Sector: Technology
Principals: Ethan Clark and Gura D. Gladeau
Year launched: 2023
Unique selling proposition: Building technologies that can essentially unblock investability for Indigenous communities, enabling them to achieve sovereign economic development and self-determination.
Strategy: Essential to building new economies for Indigenous peoples is ensuring that information is protected, via blockchain DAO’s (decentralized autonomous organization).
Website: nationsfirst.io
Ethan Clark sees the big picture. It wasn’t always that way. Growing up in East Vancouver and attending Van Tech (Vancouver Technical Secondary School) — “I was definitely not a star student,” he recalls — the teenager wound up running with the wrong crowd. “I was, what you call, patched in.”
Then he got a pointed shot of perspective.
“I found out that I was going to be a father, and so immediately I said, ‘All right, so I gotta leave.’ ”
Two-and-a-half years later, the 22-year-old Clark now calls the Beecher Bay area of East Sooke home. In a recent interview at a café in Vic West, the Coast Salish (on his father’s side) entrepreneur shows just how much of an attentive multi-tasker he can be. He gently, and repeatedly, says to Zyaire, his fidgety two-year-old son, “awa,” or “no” in his S’klallam language, while discussing the cutting- edge tech company he says will help Indigenous peoples realize their economic potential.
Nationsfirst Technologies is that company, the brainchild of cofounders Clark, who is chief executive officer, and Gura D. Gladeau, its Vancouver-based chief marketing officer.
It utilizes blockchain technology — a digitized accounting ledger that is decentralized across a computer network, and whose transactions are transparent to everyone in a public blockchain or to all members of a private blockchain — to help Indigenous communities build real-asset wealth through consensus-driven decision making, a hallmark of their traditional culture.
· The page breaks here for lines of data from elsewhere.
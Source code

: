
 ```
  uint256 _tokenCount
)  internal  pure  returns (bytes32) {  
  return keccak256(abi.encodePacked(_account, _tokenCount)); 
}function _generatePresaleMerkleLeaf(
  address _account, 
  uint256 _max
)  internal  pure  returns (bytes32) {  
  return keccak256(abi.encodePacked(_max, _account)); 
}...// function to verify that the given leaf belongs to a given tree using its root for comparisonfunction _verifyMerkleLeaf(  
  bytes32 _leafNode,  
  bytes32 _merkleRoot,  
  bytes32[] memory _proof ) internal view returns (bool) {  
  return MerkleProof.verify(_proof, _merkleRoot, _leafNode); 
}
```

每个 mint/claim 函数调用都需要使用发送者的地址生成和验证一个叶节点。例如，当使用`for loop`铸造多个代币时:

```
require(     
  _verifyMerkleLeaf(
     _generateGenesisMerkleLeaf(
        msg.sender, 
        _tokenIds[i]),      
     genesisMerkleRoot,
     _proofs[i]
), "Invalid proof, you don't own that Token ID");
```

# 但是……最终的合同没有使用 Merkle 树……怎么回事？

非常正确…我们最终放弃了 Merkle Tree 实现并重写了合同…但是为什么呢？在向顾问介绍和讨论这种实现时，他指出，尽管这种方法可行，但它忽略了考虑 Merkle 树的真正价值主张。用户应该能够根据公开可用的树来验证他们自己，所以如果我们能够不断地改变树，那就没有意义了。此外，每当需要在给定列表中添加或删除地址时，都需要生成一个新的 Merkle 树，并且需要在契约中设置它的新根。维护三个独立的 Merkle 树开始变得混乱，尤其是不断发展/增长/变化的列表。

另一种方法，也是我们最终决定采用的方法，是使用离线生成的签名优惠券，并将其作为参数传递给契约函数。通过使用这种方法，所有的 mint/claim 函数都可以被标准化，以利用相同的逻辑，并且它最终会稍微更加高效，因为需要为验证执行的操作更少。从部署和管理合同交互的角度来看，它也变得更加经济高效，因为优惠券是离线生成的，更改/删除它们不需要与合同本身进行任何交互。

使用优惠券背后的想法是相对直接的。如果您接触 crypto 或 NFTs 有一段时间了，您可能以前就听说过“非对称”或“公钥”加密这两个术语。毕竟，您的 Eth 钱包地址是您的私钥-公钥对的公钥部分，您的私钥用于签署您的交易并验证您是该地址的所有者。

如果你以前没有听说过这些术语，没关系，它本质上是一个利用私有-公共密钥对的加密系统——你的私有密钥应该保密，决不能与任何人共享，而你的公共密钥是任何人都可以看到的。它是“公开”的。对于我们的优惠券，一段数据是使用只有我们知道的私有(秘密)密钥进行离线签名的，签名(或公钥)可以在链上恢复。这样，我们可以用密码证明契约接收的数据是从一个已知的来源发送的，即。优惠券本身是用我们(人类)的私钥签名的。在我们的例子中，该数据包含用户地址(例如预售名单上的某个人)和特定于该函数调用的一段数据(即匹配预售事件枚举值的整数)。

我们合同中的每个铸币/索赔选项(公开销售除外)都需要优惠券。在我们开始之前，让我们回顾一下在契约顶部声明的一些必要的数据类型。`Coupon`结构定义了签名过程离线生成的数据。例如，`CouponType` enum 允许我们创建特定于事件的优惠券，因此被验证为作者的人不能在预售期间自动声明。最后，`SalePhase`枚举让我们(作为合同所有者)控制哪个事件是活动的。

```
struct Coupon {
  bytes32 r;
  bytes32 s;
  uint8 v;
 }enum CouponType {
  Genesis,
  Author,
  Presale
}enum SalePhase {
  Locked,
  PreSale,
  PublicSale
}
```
Back to the future, as it were.
Nationsfirst, which focuses on the resource sector, has nine officers/directors and 12 developers serving six primary clients and 1,100 wallet users, says Clark — with more to come. Primary clients include Spirit Rock Resources and the Tsay Keh Dene Nation-owned Chu Cho Environmental, both B.C.-based businesses, but also extend as far afield as New Mexico Community Capital and Indigenous government interests in Hawaii.
As for the future?
“We want to decentralize the access to opportunity and investment for real-world assets for Indigenous peoples,” Clark says. “I want to get us into ultimately really building that sort of financial infrastructure, whether that be for investment, for management, for banking.”